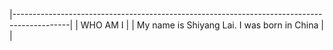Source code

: |--------------------------------------------------------------------------------------------|
|                                         WHO AM I                                           |
|  My name is Shiyang Lai. I was born in China |
|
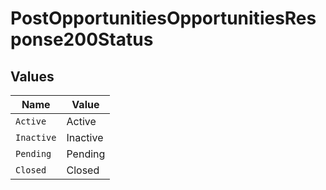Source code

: # PostOpportunitiesOpportunitiesResponse200Status


## Values

| Name       | Value      |
| ---------- | ---------- |
| `Active`   | Active     |
| `Inactive` | Inactive   |
| `Pending`  | Pending    |
| `Closed`   | Closed     |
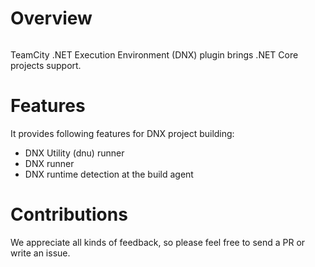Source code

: # Overview

<a href="https://teamcity.jetbrains.com/viewType.html?buildTypeId=TeamCityDnxPluginBuild&guest=1"><img src="https://teamcity.jetbrains.com/app/rest/builds/buildType:(id:TeamCityDnxPluginBuild)/statusIcon" alt=""/></a>

TeamCity .NET Execution Environment (DNX) plugin brings .NET Core projects support.

# Features

It provides following features for DNX project building:
* DNX Utility (dnu) runner
* DNX runner
* DNX runtime detection at the build agent

# Contributions

We appreciate all kinds of feedback, so please feel free to send a PR or write an issue.
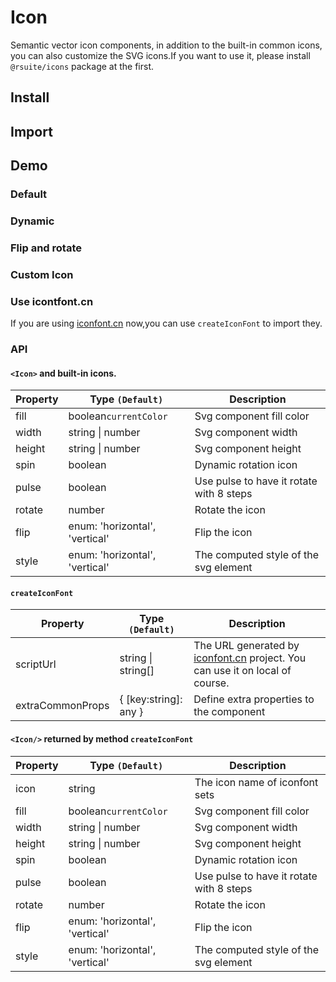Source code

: # Icon

Semantic vector icon components, in addition to the built-in common icons, you can also customize the SVG icons.If you want to use it, please install `@rsuite/icons` package at the first.

## Install

<!--{include:(components/icon/fragments/install.md)}-->

## Import

<!--{include:(components/icon/fragments/import.md)}-->


## Demo

### Default

<!--{include:`basic.md`}-->

### Dynamic

<!--{include:`spin.md`}-->

### Flip and rotate

<!--{include:`rotate.md`}-->

### Custom Icon

<!--{include:`custom.md`}-->

### Use icontfont.cn

If you are using [iconfont.cn](https://iconfont.cn) now,you can use `createIconFont` to import they.

<!--{include:`create-icon-font.md`}-->

### API

#### `<Icon>` and built-in icons.

| Property | Type `(Default)`               | Description                              |
| -------- | ------------------------------ | ---------------------------------------- |
| fill     | boolean`currentColor`          | Svg component fill color                 |
| width    | string &#124; number           | Svg component width                      |
| height   | string &#124; number           | Svg component height                     |
| spin     | boolean                        | Dynamic rotation icon                    |
| pulse    | boolean                        | Use pulse to have it rotate with 8 steps |
| rotate   | number                         | Rotate the icon                          |
| flip     | enum: 'horizontal', 'vertical' | Flip the icon                            |
| style    | enum: 'horizontal', 'vertical' | The computed style of the svg element    |

#### `createIconFont`

| Property         | Type `(Default)`       | Description                                                                                         |
| ---------------- | ---------------------- | --------------------------------------------------------------------------------------------------- |
| scriptUrl        | string &#124; string[] | The URL generated by [iconfont.cn](https://iconfont.cn) project. You can use it on local of course. |
| extraCommonProps | { [key:string]: any }  | Define extra properties to the component                                                            |

#### `<Icon/>` returned by method `createIconFont`

| Property | Type `(Default)`               | Description                              |
| -------- | ------------------------------ | ---------------------------------------- |
| icon     | string                         | The icon name of iconfont sets           |
| fill     | boolean`currentColor`          | Svg component fill color                 |
| width    | string &#124; number           | Svg component width                      |
| height   | string &#124; number           | Svg component height                     |
| spin     | boolean                        | Dynamic rotation icon                    |
| pulse    | boolean                        | Use pulse to have it rotate with 8 steps |
| rotate   | number                         | Rotate the icon                          |
| flip     | enum: 'horizontal', 'vertical' | Flip the icon                            |
| style    | enum: 'horizontal', 'vertical' | The computed style of the svg element    |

Task directions: With images omitted, retype the data word for word.

Response:
Source code

: |--------------------------------------------------------------------------------------------|
|                                         WHO AM I                                           |
|  My name is Shiyang Lai. I was born in China |
|
Source code

: # PostOpportunitiesOpportunitiesResponse200Status


## Values

| Name       | Value      |
| ---------- | ---------- |
| `Active`   | Active     |
| `Inactive` | Inactive   |
| `Pending`  | Pending    |
| `Closed`   | Closed     |
Source code

: # Overview

<a href="https://teamcity.jetbrains.com/viewType.html?buildTypeId=TeamCityDnxPluginBuild&guest=1"><img src="https://teamcity.jetbrains.com/app/rest/builds/buildType:(id:TeamCityDnxPluginBuild)/statusIcon" alt=""/></a>

TeamCity .NET Execution Environment (DNX) plugin brings .NET Core projects support.

# Features

It provides following features for DNX project building:
* DNX Utility (dnu) runner
* DNX runner
* DNX runtime detection at the build agent

# Contributions

We appreciate all kinds of feedback, so please feel free to send a PR or write an issue.
Source code

: # Icon

Semantic vector icon components, in addition to the built-in common icons, you can also customize the SVG icons.If you want to use it, please install `@rsuite/icons` package at the first.

## Install

<!--{include:(components/icon/fragments/install.md)}-->

## Import

<!--{include:(components/icon/fragments/import.md)}-->


## Demo

### Default

<!--{include:`basic.md`}-->

### Dynamic

<!--{include:`spin.md`}-->

### Flip and rotate

<!--{include:`rotate.md`}-->

### Custom Icon

<!--{include:`custom.md`}-->

### Use icontfont.cn

If you are using [iconfont.cn](https://iconfont.cn) now,you can use `createIconFont` to import they.

<!--{include:`create-icon-font.md`}-->

### API

#### `<Icon>` and built-in icons.

| Property | Type `(Default)`               | Description                              |
| -------- | ------------------------------ | ---------------------------------------- |
| fill     | boolean`currentColor`          | Svg component fill color                 |
| width    | string &#124; number           | Svg component width                      |
| height   | string &#124; number           | Svg component height                     |
| spin     | boolean                        | Dynamic rotation icon                    |
| pulse    | boolean                        | Use pulse to have it rotate with 8 steps |
| rotate   | number                         | Rotate the icon                          |
| flip     | enum: 'horizontal', 'vertical' | Flip the icon                            |
| style    | enum: 'horizontal', 'vertical' | The computed style of the svg element    |

#### `createIconFont`

| Property         | Type `(Default)`       | Description                                                                                         |
| ---------------- | ---------------------- | --------------------------------------------------------------------------------------------------- |
| scriptUrl        | string &#124; string[] | The URL generated by [iconfont.cn](https://iconfont.cn) project. You can use it on local of course. |
| extraCommonProps | { [key:string]: any }  | Define extra properties to the component                                                            |

#### `<Icon/>` returned by method `createIconFont`

| Property | Type `(Default)`               | Description                              |
| -------- | ------------------------------ | ---------------------------------------- |
| icon     | string                         | The icon name of iconfont sets           |
| fill     | boolean`currentColor`          | Svg component fill color                 |
| width    | string &#124; number           | Svg component width                      |
| height   | string &#124; number           | Svg component height                     |
| spin     | boolean                        | Dynamic rotation icon                    |
| pulse    | boolean                        | Use pulse to have it rotate with 8 steps |
| rotate   | number                         | Rotate the icon                          |
| flip     | enum: 'horizontal', 'vertical' | Flip the icon                            |
| style    | enum: 'horizontal', 'vertical' | The computed style of the svg element    |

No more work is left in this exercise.